**Your task:** Copy out all the lines in the records that include the word "qsub".

**Data supplied:**
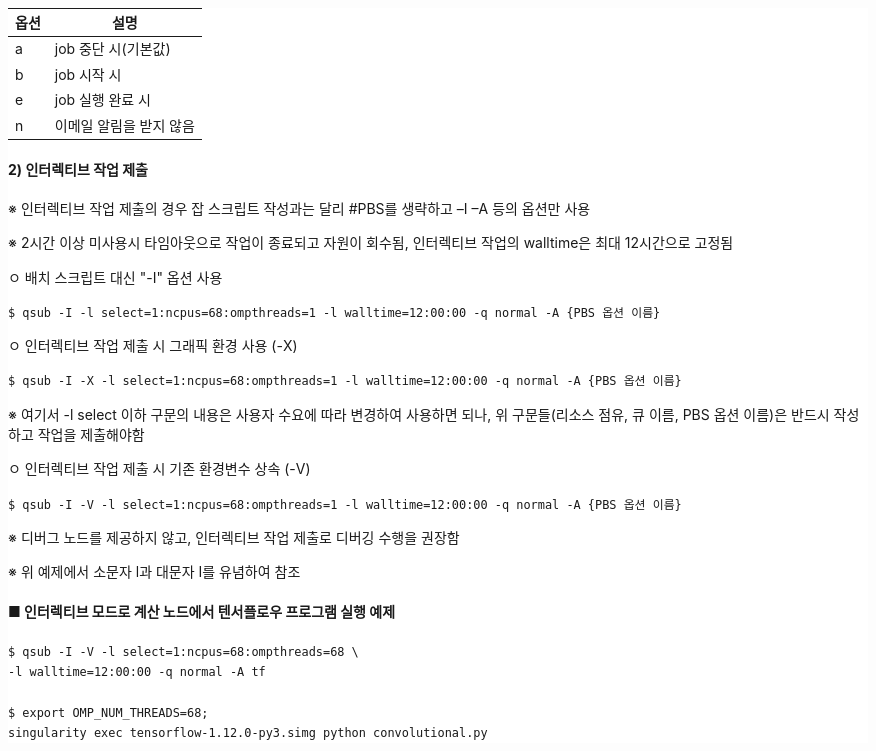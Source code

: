 &#x20;

| 옵션 | 설명            |
| -- | ------------- |
| a  | job 중단 시(기본값) |
| b  | job 시작 시      |
| e  | job 실행 완료 시   |
| n  | 이메일 알림을 받지 않음 |

&#x20;

#### 2) 인터렉티브 작업 제출

※ 인터렉티브 작업 제출의 경우 잡 스크립트 작성과는 달리 #PBS를 생략하고 –I –A 등의 옵션만 사용

※ 2시간 이상 미사용시 타임아웃으로 작업이 종료되고 자원이 회수됨, 인터렉티브 작업의 walltime은 최대 12시간으로 고정됨

&#x20;

ㅇ 배치 스크립트 대신 "-I" 옵션 사용

```
$ qsub -I -l select=1:ncpus=68:ompthreads=1 -l walltime=12:00:00 -q normal -A {PBS 옵션 이름}
```

&#x20;

ㅇ 인터렉티브 작업 제출 시 그래픽 환경 사용 (-X)

```
$ qsub -I -X -l select=1:ncpus=68:ompthreads=1 -l walltime=12:00:00 -q normal -A {PBS 옵션 이름}
```

※ 여기서 -l select 이하 구문의 내용은 사용자 수요에 따라 변경하여 사용하면 되나, 위 구문들(리소스 점유, 큐 이름, PBS 옵션 이름)은 반드시 작성하고 작업을 제출해야함

&#x20;

ㅇ 인터렉티브 작업 제출 시 기존 환경변수 상속 (-V)

```
$ qsub -I -V -l select=1:ncpus=68:ompthreads=1 -l walltime=12:00:00 -q normal -A {PBS 옵션 이름}
```

※ 디버그 노드를 제공하지 않고, 인터렉티브 작업 제출로 디버깅 수행을 권장함

※ 위 예제에서 소문자 l과 대문자 I를 유념하여 참조

&#x20;

#### ■ 인터렉티브 모드로 계산 노드에서 텐서플로우 프로그램 실행 예제

```
$ qsub -I -V -l select=1:ncpus=68:ompthreads=68 \
-l walltime=12:00:00 -q normal -A tf

$ export OMP_NUM_THREADS=68;
singularity exec tensorflow-1.12.0-py3.simg python convolutional.py
```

**Answer for the task:**
$ qsub -I -l select=1:ncpus=68:ompthreads=1 -l walltime=12:00:00 -q normal -A {PBS 옵션 이름}
$ qsub -I -X -l select=1:ncpus=68:ompthreads=1 -l walltime=12:00:00 -q normal -A {PBS 옵션 이름}
$ qsub -I -V -l select=1:ncpus=68:ompthreads=1 -l walltime=12:00:00 -q normal -A {PBS 옵션 이름}
$ qsub -I -V -l select=1:ncpus=68:ompthreads=68 \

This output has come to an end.